12:41 pm on May 25, 2005 (gmt 0)

WebmasterWorld Senior Member 10+ Year Member



There is no substitute for a full analysis, but a few rules of thumb are helpful to prevent precedence errors.

General guidelines:

  • Use the most specific regular-expressions patterns possible.
  • Use fully-anchored patterns whenever possible.
  • Place the longest, most-specific-pattern Rules first.
  • Always use the [L] flag, unless you know you have a reason not to.

    In the code you posted, the first point applies, but from an efficiency standpoint: The pattern ".*" is the most ambiguous, least-efficient pattern possible when used for multiple subpatterns as in "(.*)/(.*)". In this case, "([^/]+)/([^/]+)/" or "([^/]+)/([^/]*)/?" would be much faster to process (although I can't be completely sure either will work for you without knowing your entire URL-scheme.)

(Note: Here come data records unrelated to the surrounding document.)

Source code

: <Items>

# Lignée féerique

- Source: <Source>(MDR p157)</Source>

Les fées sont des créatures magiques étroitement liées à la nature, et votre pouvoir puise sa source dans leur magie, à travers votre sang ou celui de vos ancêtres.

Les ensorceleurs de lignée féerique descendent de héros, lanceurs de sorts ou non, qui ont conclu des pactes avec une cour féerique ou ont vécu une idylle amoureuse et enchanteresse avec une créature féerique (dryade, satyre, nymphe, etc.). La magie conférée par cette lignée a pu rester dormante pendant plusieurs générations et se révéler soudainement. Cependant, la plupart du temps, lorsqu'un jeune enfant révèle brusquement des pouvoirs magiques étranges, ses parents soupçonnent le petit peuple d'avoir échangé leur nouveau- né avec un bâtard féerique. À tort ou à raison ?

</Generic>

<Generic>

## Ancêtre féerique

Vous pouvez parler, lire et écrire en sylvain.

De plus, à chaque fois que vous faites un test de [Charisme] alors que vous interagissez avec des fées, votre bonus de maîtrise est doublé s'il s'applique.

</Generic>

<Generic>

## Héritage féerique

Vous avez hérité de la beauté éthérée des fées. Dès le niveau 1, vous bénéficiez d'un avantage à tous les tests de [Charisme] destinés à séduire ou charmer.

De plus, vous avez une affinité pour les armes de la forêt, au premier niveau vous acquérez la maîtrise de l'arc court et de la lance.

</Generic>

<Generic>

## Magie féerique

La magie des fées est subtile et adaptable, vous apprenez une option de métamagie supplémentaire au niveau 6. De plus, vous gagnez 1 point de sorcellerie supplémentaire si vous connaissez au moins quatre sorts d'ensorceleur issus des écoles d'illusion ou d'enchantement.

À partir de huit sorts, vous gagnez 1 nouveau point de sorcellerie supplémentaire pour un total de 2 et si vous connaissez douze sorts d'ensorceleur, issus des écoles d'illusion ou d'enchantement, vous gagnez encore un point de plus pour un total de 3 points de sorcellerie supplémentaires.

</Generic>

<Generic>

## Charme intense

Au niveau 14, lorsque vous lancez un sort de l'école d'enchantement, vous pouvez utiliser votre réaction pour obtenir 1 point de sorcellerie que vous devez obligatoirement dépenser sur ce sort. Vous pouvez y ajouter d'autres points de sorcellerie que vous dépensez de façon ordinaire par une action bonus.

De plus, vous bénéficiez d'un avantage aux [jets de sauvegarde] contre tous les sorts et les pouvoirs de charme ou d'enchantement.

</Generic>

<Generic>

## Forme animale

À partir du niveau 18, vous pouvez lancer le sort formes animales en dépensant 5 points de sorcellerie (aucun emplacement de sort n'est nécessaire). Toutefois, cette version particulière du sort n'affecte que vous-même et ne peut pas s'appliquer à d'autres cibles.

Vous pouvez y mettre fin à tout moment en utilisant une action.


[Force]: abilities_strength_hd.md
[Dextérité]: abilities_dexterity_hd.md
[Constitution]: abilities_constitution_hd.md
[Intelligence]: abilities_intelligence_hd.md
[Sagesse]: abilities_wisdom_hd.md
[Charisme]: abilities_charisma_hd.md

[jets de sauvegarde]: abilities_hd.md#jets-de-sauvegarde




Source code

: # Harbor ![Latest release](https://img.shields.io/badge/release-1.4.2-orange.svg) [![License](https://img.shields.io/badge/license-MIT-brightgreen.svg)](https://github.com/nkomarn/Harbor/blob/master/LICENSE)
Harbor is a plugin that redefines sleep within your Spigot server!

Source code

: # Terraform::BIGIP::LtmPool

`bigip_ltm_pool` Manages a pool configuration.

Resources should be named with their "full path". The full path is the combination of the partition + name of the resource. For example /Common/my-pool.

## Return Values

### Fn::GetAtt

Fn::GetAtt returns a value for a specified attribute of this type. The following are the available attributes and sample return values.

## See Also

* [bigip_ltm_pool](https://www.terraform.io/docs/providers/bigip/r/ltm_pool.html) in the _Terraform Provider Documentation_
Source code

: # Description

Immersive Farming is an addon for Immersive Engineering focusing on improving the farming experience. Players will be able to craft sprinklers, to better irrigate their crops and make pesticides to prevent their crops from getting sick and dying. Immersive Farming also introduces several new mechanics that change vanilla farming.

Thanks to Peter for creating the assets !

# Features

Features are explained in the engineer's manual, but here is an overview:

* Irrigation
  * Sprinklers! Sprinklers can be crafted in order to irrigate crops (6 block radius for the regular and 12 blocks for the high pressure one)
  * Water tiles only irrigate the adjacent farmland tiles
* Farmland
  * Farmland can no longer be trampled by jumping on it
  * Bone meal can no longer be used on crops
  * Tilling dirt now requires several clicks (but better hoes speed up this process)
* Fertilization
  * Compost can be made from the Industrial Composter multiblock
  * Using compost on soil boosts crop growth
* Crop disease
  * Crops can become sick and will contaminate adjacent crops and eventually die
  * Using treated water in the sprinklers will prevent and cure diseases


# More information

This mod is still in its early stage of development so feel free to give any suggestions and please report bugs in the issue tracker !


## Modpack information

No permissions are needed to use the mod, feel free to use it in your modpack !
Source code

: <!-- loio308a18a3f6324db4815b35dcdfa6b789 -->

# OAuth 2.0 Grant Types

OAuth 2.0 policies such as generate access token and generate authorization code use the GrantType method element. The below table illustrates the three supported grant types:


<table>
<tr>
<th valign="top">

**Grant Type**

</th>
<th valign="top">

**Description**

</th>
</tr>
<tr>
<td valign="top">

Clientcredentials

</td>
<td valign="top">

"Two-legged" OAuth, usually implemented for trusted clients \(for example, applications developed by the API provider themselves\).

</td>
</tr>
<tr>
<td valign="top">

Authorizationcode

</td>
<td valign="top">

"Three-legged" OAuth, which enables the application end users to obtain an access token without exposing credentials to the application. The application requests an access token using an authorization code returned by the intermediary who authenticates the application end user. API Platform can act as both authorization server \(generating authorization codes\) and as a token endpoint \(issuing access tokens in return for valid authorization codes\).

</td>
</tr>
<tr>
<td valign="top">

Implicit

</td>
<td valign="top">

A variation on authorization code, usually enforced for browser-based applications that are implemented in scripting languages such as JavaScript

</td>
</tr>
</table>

    Negative-match patterns like "([^/]+)/([^/]+)/" can be processed from left to right in one single pass, whereas evaluating patterns like "(.*)/(.*)" requires multiple trial matches, with the number of required trials proportional to the number of characters in the requested URI.

    Jim

  • MrSpeed

    3:35 pm on May 25, 2005 (gmt 0)

    WebmasterWorld Senior Member 10+ Year Member



    Thanks for that tip.

    But is it better to rewrite the urls to handle
    non-www --> www before or after rewriting the urls to make the urls SE friendly?

    jdMorgan

    4:11 pm on May 25, 2005 (gmt 0)

    WebmasterWorld Senior Member 10+ Year Member



    Take a top-down approach and dispense with the 'incorrect' domain first.